Task directions: Every line of the records below from the line with "the material bottom-up, starting" up to and including the line with "Most of the code" must be reproduced exactly, and no line outside that range.

----

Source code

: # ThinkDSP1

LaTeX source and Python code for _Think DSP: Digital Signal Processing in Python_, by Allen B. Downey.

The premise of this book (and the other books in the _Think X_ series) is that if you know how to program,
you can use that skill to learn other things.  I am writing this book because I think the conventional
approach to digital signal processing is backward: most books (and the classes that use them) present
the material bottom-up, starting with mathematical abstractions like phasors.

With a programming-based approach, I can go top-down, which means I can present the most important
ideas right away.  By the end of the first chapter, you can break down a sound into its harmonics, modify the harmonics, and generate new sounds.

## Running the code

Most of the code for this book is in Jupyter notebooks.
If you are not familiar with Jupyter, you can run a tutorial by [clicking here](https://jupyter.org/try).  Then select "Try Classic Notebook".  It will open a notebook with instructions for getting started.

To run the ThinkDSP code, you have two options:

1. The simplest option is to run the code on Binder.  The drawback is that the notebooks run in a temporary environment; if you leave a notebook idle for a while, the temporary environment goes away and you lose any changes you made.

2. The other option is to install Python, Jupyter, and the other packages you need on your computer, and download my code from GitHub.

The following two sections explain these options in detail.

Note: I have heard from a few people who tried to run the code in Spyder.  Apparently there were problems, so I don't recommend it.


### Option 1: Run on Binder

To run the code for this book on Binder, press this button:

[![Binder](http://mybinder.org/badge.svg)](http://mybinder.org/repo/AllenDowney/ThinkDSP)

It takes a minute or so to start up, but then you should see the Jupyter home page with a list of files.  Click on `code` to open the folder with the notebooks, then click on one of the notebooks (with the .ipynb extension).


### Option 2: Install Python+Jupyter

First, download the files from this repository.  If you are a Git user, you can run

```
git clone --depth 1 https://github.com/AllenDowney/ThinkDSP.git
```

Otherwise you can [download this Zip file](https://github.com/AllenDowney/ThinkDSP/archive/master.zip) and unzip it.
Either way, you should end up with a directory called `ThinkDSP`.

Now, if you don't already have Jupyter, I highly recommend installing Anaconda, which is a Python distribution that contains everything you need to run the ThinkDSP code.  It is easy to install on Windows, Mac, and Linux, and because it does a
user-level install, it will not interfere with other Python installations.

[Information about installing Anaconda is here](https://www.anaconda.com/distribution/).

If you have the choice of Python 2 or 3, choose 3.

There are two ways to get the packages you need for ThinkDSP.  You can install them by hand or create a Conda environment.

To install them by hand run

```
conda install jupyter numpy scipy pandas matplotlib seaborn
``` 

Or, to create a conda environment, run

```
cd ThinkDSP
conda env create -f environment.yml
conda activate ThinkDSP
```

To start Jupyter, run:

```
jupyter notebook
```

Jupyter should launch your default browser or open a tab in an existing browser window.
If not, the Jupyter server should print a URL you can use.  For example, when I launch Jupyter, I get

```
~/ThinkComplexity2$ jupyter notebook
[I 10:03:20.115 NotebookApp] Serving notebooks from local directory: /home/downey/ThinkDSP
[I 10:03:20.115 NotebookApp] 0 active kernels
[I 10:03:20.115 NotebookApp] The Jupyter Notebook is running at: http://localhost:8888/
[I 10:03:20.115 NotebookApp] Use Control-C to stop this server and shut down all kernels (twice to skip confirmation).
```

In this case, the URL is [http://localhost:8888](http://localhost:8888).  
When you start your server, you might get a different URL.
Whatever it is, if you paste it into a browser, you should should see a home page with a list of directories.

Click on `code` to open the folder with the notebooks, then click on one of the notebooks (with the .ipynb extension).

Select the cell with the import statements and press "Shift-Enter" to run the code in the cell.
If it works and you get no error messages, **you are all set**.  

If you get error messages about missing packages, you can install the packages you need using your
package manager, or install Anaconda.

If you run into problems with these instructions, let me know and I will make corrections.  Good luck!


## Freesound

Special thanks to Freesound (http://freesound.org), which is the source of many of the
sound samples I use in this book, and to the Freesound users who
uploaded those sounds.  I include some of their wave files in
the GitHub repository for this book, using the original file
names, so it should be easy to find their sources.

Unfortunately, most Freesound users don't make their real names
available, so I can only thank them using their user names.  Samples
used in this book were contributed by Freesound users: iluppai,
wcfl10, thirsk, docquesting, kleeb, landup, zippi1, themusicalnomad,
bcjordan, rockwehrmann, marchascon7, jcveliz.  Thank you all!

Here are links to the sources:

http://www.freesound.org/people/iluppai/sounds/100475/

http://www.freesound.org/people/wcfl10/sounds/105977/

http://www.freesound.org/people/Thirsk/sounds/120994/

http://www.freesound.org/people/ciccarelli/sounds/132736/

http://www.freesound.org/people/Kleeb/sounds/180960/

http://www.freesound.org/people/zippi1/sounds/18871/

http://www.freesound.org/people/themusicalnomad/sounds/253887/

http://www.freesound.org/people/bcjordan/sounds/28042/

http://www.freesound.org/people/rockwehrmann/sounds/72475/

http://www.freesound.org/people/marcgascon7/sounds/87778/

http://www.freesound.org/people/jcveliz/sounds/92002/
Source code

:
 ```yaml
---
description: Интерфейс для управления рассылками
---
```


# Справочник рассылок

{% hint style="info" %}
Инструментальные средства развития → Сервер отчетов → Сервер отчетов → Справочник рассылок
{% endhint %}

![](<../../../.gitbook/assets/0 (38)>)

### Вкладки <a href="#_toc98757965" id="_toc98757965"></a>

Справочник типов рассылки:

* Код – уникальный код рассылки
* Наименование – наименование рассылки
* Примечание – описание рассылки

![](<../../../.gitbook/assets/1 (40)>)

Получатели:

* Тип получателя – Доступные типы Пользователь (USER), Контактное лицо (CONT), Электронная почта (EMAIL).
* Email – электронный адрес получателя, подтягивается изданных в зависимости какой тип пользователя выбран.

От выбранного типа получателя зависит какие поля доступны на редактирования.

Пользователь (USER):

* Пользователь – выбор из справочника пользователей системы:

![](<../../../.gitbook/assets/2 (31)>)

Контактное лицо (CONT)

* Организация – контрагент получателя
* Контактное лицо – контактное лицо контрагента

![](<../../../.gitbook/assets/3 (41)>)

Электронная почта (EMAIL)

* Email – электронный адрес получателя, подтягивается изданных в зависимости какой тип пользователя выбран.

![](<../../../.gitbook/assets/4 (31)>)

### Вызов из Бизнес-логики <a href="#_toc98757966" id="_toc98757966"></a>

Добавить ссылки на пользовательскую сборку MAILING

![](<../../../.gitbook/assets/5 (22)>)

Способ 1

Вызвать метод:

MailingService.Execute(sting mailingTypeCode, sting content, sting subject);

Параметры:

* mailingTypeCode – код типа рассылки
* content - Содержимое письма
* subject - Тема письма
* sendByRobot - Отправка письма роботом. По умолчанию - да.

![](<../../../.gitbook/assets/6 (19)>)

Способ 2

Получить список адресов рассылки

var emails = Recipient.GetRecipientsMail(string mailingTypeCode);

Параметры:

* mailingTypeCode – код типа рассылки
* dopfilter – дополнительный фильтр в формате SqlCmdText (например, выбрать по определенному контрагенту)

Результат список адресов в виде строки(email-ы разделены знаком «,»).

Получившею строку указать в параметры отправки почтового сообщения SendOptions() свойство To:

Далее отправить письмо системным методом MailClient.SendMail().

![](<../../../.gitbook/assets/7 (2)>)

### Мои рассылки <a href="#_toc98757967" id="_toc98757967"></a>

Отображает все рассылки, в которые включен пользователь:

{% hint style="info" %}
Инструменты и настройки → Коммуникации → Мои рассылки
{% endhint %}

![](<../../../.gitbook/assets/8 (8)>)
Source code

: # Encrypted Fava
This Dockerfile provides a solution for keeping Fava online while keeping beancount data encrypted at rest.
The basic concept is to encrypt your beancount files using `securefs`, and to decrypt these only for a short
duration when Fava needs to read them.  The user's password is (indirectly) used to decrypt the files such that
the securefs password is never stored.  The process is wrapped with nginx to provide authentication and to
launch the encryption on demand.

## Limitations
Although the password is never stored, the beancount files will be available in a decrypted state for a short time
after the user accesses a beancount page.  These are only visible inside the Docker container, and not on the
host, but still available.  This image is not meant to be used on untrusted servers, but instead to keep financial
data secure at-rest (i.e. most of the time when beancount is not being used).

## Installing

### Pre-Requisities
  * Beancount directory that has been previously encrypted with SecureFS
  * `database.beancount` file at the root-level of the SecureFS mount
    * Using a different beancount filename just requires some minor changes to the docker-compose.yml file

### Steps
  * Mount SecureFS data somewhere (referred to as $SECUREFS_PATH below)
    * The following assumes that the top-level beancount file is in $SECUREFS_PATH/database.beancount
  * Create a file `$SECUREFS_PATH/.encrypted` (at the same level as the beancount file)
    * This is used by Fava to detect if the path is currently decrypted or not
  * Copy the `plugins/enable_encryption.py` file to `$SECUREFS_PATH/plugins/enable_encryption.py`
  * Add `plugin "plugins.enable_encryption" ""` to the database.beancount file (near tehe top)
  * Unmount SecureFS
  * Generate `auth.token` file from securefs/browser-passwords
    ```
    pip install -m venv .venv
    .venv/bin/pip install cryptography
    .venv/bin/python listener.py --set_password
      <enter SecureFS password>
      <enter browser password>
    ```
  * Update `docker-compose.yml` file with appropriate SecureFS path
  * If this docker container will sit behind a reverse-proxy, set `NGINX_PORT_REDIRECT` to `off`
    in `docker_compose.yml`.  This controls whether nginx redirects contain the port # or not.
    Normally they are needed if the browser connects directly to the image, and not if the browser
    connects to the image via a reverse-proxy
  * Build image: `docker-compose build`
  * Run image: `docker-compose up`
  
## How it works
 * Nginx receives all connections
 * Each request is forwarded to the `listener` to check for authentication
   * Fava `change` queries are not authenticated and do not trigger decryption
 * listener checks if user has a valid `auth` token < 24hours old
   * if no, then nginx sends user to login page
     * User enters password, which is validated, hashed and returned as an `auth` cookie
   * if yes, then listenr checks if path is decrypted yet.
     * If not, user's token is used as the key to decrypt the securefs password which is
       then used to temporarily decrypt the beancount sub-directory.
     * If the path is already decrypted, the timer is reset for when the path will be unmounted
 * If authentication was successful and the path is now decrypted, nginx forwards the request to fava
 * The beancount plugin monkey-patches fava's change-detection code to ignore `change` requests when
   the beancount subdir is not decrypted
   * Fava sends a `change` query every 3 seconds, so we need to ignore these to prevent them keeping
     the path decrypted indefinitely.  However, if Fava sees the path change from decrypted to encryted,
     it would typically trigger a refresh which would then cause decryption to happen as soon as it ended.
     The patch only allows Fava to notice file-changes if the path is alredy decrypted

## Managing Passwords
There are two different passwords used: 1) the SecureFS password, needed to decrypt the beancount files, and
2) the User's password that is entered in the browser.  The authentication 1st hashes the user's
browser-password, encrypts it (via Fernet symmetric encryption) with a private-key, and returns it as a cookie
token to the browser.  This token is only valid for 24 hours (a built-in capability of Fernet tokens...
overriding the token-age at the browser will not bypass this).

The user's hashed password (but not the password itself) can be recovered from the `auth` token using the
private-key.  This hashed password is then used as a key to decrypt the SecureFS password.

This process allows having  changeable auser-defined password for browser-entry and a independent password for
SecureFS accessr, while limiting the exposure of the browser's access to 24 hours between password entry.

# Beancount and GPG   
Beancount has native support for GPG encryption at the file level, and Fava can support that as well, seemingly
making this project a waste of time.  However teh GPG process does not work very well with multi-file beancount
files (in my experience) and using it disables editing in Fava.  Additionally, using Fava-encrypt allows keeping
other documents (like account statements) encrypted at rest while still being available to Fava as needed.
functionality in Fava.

----

Answer to the problem:
the material bottom-up, starting with mathematical abstractions like phasors.

With a programming-based approach, I can go top-down, which means I can present the most important
ideas right away.  By the end of the first chapter, you can break down a sound into its harmonics, modify the harmonics, and generate new sounds.

## Running the code

Most of the code for this book is in Jupyter notebooks.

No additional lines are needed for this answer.